(Dataset entries)
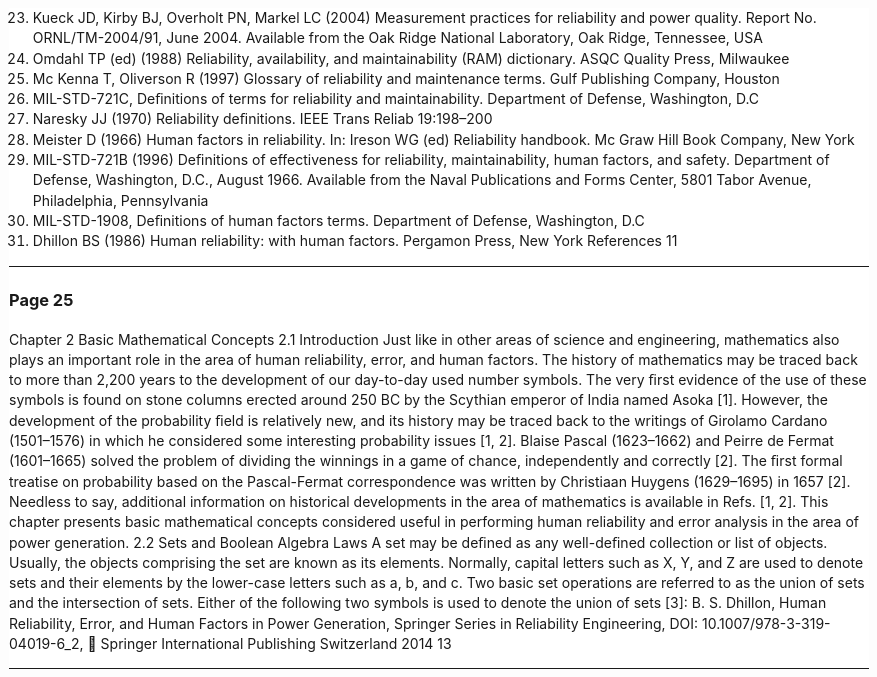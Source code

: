 23. Kueck JD, Kirby BJ, Overholt PN, Markel LC (2004) Measurement practices for reliability
and power quality. Report No. ORNL/TM-2004/91, June 2004. Available from the Oak
Ridge National Laboratory, Oak Ridge, Tennessee, USA
24. Omdahl TP (ed) (1988) Reliability, availability, and maintainability (RAM) dictionary.
ASQC Quality Press, Milwaukee
25. Mc Kenna T, Oliverson R (1997) Glossary of reliability and maintenance terms. Gulf
Publishing Company, Houston
26. MIL-STD-721C, Deﬁnitions of terms for reliability and maintainability. Department of
Defense, Washington, D.C
27. Naresky JJ (1970) Reliability deﬁnitions. IEEE Trans Reliab 19:198–200
28. Meister D (1966) Human factors in reliability. In: Ireson WG (ed) Reliability handbook.
Mc Graw Hill Book Company, New York
29. MIL-STD-721B (1996) Deﬁnitions of effectiveness for reliability, maintainability, human
factors, and safety. Department of Defense, Washington, D.C., August 1966. Available from
the Naval Publications and Forms Center, 5801 Tabor Avenue, Philadelphia, Pennsylvania
30. MIL-STD-1908, Deﬁnitions of human factors terms. Department of Defense, Washington,
D.C
31. Dhillon BS (1986) Human reliability: with human factors. Pergamon Press, New York
References
11

---


### Page 25

Chapter 2
Basic Mathematical Concepts
2.1 Introduction
Just like in other areas of science and engineering, mathematics also plays an
important role in the area of human reliability, error, and human factors. The
history of mathematics may be traced back to more than 2,200 years to the
development of our day-to-day used number symbols. The very ﬁrst evidence of
the use of these symbols is found on stone columns erected around 250 BC by the
Scythian emperor of India named Asoka [1].
However, the development of the probability ﬁeld is relatively new, and its
history may be traced back to the writings of Girolamo Cardano (1501–1576) in
which he considered some interesting probability issues [1, 2]. Blaise Pascal
(1623–1662) and Peirre de Fermat (1601–1665) solved the problem of dividing the
winnings in a game of chance, independently and correctly [2]. The ﬁrst formal
treatise on probability based on the Pascal-Fermat correspondence was written by
Christiaan Huygens (1629–1695) in 1657 [2]. Needless to say, additional information on historical developments in the area of mathematics is available in Refs.
[1, 2].
This chapter presents basic mathematical concepts considered useful in performing human reliability and error analysis in the area of power generation.
2.2 Sets and Boolean Algebra Laws
A set may be deﬁned as any well-deﬁned collection or list of objects. Usually, the
objects comprising the set are known as its elements. Normally, capital letters such
as X, Y, and Z are used to denote sets and their elements by the lower-case letters
such as a, b, and c.
Two basic set operations are referred to as the union of sets and the intersection
of sets. Either of the following two symbols is used to denote the union of sets [3]:
B. S. Dhillon, Human Reliability, Error, and Human Factors in Power Generation,
Springer Series in Reliability Engineering, DOI: 10.1007/978-3-319-04019-6_2,
 Springer International Publishing Switzerland 2014
13

---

> **WHAT TO PRODUCE**
Please make an exact copy of the lines from the one holding "important role in" through the final line of the records above, nothing more.

> **ANSWER SPACE**
important role in the area of human reliability, error, and human factors. The
history of mathematics may be traced back to more than 2,200 years to the
development of our day-to-day used number symbols. The very ﬁrst evidence of
the use of these symbols is found on stone columns erected around 250 BC by the
Scythian emperor of India named Asoka [1].
However, the development of the probability ﬁeld is relatively new, and its
history may be traced back to the writings of Girolamo Cardano (1501–1576) in
which he considered some interesting probability issues [1, 2]. Blaise Pascal
(1623–1662) and Peirre de Fermat (1601–1665) solved the problem of dividing the
winnings in a game of chance, independently and correctly [2]. The ﬁrst formal
treatise on probability based on the Pascal-Fermat correspondence was written by
Christiaan Huygens (1629–1695) in 1657 [2]. Needless to say, additional information on historical developments in the area of mathematics is available in Refs.
[1, 2].
This chapter presents basic mathematical concepts considered useful in performing human reliability and error analysis in the area of power generation.
2.2 Sets and Boolean Algebra Laws
A set may be deﬁned as any well-deﬁned collection or list of objects. Usually, the
objects comprising the set are known as its elements. Normally, capital letters such
as X, Y, and Z are used to denote sets and their elements by the lower-case letters
such as a, b, and c.
Two basic set operations are referred to as the union of sets and the intersection
of sets. Either of the following two symbols is used to denote the union of sets [3]:
B. S. Dhillon, Human Reliability, Error, and Human Factors in Power Generation,
Springer Series in Reliability Engineering, DOI: 10.1007/978-3-319-04019-6_2,
 Springer International Publishing Switzerland 2014
13

---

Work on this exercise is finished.